Data extracted from a collection:
=== Section Start ===
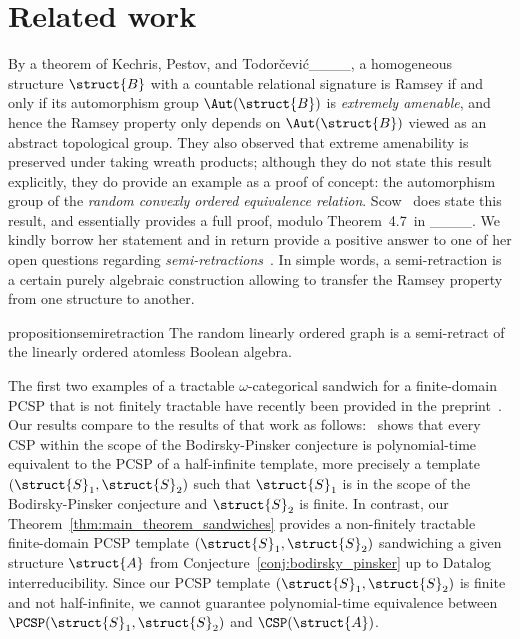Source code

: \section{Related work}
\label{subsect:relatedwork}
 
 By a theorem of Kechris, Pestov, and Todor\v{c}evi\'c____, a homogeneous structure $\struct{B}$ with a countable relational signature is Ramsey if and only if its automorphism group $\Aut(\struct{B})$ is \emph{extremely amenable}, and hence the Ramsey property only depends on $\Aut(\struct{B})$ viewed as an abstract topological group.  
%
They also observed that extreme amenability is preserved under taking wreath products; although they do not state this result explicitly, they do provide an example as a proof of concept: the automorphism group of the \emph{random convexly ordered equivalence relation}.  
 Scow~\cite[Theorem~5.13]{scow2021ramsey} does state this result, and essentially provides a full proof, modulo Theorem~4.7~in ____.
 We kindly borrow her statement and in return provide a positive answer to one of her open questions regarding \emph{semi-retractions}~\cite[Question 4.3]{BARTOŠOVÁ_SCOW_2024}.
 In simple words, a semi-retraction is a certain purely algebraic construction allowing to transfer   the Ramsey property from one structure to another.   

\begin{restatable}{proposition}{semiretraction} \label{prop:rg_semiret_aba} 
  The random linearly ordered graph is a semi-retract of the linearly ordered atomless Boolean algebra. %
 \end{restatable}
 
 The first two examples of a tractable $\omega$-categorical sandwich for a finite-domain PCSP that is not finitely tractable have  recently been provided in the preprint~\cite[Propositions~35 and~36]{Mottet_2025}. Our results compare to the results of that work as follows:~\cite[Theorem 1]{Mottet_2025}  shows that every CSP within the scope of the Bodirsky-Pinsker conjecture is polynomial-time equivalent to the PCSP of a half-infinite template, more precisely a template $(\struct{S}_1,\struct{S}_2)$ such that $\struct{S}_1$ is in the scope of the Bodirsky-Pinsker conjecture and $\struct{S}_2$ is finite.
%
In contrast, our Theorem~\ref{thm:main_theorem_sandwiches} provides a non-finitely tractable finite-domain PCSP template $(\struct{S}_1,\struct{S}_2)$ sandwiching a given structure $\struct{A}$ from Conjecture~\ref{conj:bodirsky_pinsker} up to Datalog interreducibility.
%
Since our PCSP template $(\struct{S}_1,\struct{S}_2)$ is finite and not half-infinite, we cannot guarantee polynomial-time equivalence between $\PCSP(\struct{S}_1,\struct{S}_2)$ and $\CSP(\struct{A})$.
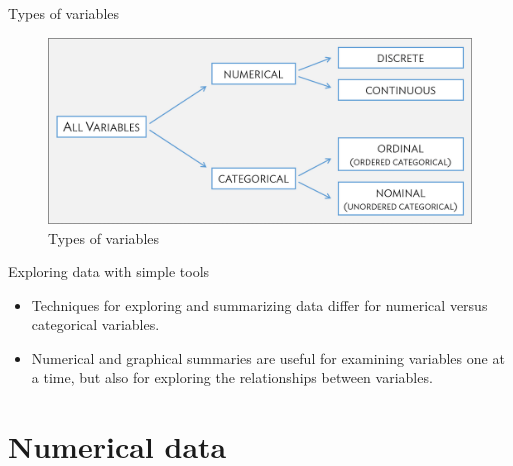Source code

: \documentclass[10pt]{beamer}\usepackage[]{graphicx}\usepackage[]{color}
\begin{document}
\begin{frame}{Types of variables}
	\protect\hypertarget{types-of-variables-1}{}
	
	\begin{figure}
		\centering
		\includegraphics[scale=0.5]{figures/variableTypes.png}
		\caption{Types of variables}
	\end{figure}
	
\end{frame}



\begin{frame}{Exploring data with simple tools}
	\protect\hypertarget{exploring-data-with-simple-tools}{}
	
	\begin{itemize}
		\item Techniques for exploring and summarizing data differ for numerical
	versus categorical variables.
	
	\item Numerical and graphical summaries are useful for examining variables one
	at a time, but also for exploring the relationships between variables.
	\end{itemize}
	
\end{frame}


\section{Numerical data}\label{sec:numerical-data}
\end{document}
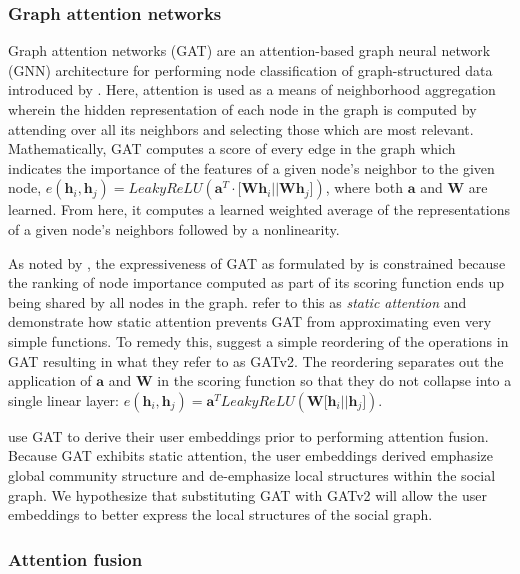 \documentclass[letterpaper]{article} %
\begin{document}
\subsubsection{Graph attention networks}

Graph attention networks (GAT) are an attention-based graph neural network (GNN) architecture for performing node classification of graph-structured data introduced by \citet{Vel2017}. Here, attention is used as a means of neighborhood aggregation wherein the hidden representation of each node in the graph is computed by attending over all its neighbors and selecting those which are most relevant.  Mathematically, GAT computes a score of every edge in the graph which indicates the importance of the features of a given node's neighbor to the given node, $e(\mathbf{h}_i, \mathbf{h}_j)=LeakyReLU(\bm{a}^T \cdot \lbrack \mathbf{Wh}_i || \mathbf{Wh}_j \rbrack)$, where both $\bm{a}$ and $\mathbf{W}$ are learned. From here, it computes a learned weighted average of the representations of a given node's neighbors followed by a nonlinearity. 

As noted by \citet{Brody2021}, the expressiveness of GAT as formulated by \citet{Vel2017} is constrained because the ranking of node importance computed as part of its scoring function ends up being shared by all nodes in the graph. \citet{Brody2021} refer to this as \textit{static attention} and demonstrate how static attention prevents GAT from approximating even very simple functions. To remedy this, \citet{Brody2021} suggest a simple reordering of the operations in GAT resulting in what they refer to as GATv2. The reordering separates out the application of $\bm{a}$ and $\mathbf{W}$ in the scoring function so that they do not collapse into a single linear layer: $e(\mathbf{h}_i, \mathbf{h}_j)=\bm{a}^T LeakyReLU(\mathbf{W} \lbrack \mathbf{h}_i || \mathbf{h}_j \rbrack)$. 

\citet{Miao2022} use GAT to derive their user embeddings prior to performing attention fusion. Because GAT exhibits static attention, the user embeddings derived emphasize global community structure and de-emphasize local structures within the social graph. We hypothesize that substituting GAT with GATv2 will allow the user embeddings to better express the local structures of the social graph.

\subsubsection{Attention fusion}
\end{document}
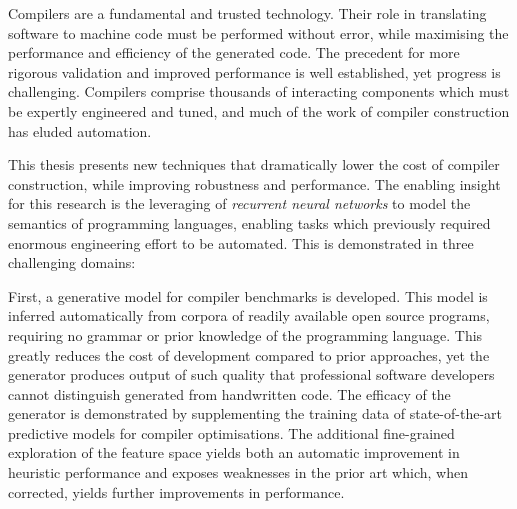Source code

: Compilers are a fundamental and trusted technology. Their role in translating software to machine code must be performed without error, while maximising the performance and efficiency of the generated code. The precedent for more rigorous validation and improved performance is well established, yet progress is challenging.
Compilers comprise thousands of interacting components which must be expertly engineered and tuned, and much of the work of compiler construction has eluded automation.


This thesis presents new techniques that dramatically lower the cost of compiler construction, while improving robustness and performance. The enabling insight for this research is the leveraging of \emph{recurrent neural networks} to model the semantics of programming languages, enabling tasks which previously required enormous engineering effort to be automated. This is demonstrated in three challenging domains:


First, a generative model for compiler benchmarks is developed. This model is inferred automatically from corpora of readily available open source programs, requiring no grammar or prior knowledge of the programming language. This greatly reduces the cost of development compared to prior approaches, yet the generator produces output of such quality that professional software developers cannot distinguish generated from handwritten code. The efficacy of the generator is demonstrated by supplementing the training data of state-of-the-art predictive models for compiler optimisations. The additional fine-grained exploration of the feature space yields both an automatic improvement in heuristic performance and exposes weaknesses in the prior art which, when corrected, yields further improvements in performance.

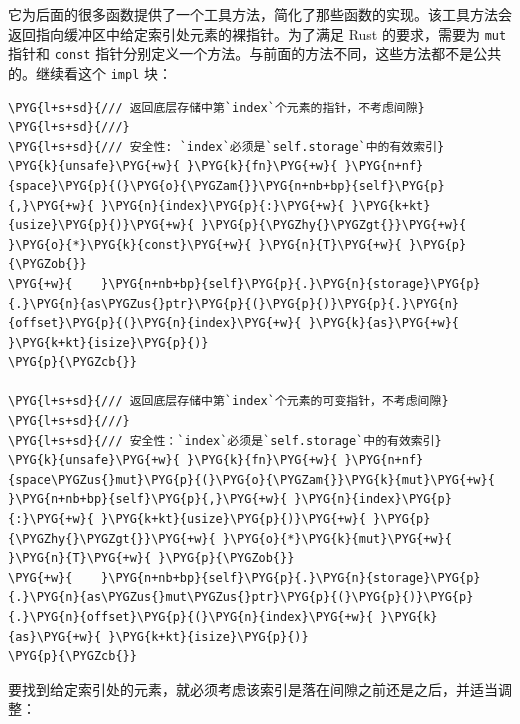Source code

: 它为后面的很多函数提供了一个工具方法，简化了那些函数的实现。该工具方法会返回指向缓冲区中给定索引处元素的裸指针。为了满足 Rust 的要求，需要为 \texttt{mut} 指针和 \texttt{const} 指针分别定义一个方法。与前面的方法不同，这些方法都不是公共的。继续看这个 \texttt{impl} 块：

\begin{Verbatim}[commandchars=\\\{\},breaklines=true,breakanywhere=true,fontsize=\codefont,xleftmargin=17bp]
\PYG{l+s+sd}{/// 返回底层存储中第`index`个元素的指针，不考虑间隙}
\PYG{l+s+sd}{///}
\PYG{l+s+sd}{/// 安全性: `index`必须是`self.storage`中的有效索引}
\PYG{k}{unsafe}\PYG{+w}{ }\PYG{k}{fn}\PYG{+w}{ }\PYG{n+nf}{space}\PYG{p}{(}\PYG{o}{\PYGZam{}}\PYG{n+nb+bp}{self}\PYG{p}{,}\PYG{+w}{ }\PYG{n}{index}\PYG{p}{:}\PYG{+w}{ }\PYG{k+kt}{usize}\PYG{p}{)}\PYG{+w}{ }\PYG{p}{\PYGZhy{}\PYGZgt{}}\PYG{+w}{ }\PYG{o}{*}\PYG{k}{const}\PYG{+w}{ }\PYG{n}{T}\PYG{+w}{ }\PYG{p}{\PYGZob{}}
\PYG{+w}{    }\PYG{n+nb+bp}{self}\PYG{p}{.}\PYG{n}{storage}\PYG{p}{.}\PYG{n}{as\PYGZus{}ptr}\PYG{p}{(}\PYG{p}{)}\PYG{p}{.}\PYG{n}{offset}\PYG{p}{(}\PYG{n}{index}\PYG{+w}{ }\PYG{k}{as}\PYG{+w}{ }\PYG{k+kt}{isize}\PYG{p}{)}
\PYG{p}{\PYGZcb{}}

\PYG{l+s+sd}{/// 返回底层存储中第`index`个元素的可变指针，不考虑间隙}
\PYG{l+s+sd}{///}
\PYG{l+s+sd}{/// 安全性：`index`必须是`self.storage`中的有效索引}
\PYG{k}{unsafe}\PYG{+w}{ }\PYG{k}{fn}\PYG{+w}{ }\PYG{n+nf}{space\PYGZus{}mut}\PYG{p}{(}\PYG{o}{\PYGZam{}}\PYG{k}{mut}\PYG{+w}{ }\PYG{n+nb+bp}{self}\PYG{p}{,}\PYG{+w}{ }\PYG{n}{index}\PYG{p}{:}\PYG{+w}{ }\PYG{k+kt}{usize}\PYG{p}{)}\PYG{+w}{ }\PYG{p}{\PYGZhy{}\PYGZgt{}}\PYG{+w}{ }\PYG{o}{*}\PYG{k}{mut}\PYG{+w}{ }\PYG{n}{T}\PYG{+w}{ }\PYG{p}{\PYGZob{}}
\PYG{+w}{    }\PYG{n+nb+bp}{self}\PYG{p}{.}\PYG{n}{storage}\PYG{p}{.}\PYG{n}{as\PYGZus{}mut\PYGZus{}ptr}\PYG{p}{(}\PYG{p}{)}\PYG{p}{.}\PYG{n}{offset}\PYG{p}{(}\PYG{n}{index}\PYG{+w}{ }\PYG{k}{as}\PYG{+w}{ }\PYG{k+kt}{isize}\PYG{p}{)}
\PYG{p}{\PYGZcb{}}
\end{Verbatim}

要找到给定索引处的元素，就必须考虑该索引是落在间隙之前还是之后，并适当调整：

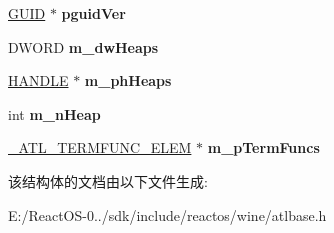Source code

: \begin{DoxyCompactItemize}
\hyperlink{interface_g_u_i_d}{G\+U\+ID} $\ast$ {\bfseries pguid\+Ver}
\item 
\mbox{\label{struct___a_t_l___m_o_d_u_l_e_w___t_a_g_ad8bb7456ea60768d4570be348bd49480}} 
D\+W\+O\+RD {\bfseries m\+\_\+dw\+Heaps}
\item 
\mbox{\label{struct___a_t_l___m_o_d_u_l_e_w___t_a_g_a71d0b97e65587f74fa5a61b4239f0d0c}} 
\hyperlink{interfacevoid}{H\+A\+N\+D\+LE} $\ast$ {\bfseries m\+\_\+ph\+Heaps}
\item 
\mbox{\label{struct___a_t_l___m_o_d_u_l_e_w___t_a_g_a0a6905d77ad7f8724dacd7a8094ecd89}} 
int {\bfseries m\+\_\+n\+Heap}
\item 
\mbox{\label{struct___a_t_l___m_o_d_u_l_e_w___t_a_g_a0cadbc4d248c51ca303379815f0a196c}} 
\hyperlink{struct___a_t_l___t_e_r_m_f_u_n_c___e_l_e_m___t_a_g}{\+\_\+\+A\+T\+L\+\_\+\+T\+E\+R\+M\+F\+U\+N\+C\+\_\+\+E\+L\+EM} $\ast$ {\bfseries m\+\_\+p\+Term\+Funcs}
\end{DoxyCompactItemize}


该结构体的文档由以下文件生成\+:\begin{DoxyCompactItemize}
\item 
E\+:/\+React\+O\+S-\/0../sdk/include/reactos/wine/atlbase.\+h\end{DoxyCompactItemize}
=== Section End ===
YOUR TASK: Return only the number of lines in the records above that include the string "provides".

THE ANSWER: 2